#### [EXERCISE OBJECTIVE]
A bare number is required: the count of lines in the material below that hold the word "qquad".

──────────────────────────────

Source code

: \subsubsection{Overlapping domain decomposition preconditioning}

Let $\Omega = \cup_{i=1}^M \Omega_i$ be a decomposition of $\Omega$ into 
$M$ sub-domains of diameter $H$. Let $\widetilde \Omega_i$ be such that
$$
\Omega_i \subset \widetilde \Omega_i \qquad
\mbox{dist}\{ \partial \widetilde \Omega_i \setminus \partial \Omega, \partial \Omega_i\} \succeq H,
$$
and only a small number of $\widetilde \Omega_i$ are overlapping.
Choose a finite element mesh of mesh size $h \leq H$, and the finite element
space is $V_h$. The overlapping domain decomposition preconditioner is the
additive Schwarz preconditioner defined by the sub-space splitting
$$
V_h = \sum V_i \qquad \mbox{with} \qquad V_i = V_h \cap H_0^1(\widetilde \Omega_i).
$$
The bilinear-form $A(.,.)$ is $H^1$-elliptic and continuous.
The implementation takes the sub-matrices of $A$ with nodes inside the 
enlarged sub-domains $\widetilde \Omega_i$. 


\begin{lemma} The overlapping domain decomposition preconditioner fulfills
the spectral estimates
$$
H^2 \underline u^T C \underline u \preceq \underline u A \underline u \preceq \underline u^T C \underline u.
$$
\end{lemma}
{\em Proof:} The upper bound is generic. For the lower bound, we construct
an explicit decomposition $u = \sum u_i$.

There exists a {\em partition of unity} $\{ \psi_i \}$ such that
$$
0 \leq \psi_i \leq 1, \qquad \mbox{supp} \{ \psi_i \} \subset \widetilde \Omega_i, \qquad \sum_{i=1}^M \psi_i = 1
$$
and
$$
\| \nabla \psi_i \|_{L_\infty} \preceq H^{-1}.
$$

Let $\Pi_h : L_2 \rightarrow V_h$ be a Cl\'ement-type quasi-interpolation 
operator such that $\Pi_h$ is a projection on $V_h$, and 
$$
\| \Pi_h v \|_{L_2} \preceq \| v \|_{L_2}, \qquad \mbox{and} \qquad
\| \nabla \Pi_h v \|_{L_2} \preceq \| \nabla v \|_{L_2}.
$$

──────────────────────────────

#### [WRITTEN RESPONSE]
4